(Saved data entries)
#####

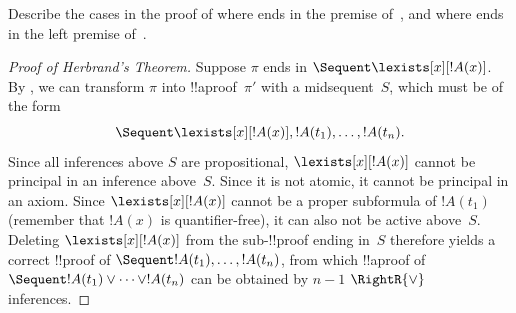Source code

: \documentclass[../../../include/open-logic-section]{subfiles}
\begin{document}
\begin{prob}
Describe the cases in the proof of  where
\LeftR{\lexists} ends in the premise of~\RightR{\lif}, and where
\LeftR{\lforall} ends in the left premise of~\LeftR{\lor}.
\end{prob}

\begin{proof}[Proof of Herbrand's Theorem]
Suppose $\pi$ ends in $\Sequent \lexists[x][!A(x)]$. By
, we can transform $\pi$ into !!a{proof}~$\pi'$
with a midsequent~$S$, which must be of the form \[\Sequent
\lexists[x][!A(x)], !A(t_1), \dots, !A(t_n).\] Since all inferences
above $S$ are propositional, $\lexists[x][!A(x)]$ cannot be principal
in an inference above~$S$. Since it is not atomic, it cannot be
principal in an axiom. Since $\lexists[x][!A(x)]$ cannot be a proper
subformula of $!A(t_1)$ (remember that $!A(x)$ is quantifier-free), it
can also not be active above~$S$. Deleting $\lexists[x][!A(x)]$ from
the sub-!!{proof} ending in~$S$ therefore yields a correct !!{proof}
of $\Sequent !A(t_1), \dots, !A(t_n)$, from which !!a{proof} of
$\Sequent !A(t_1) \lor \dots \lor !A(t_n)$ can be obtained by $n-1$
$\RightR{\lor}$ inferences.
\end{proof}

\end{document}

#####

* **Exercise aim**:
In the records above, locate the line that contains "with a midsequent~$S$, which". Repeat it and every line after it, exactly, and nothing else.

* **Result of this task**:
with a midsequent~$S$, which must be of the form \[\Sequent
\lexists[x][!A(x)], !A(t_1), \dots, !A(t_n).\] Since all inferences
above $S$ are propositional, $\lexists[x][!A(x)]$ cannot be principal
in an inference above~$S$. Since it is not atomic, it cannot be
principal in an axiom. Since $\lexists[x][!A(x)]$ cannot be a proper
subformula of $!A(t_1)$ (remember that $!A(x)$ is quantifier-free), it
can also not be active above~$S$. Deleting $\lexists[x][!A(x)]$ from
the sub-!!{proof} ending in~$S$ therefore yields a correct !!{proof}
of $\Sequent !A(t_1), \dots, !A(t_n)$, from which !!a{proof} of
$\Sequent !A(t_1) \lor \dots \lor !A(t_n)$ can be obtained by $n-1$
$\RightR{\lor}$ inferences.
\end{proof}

\end{document}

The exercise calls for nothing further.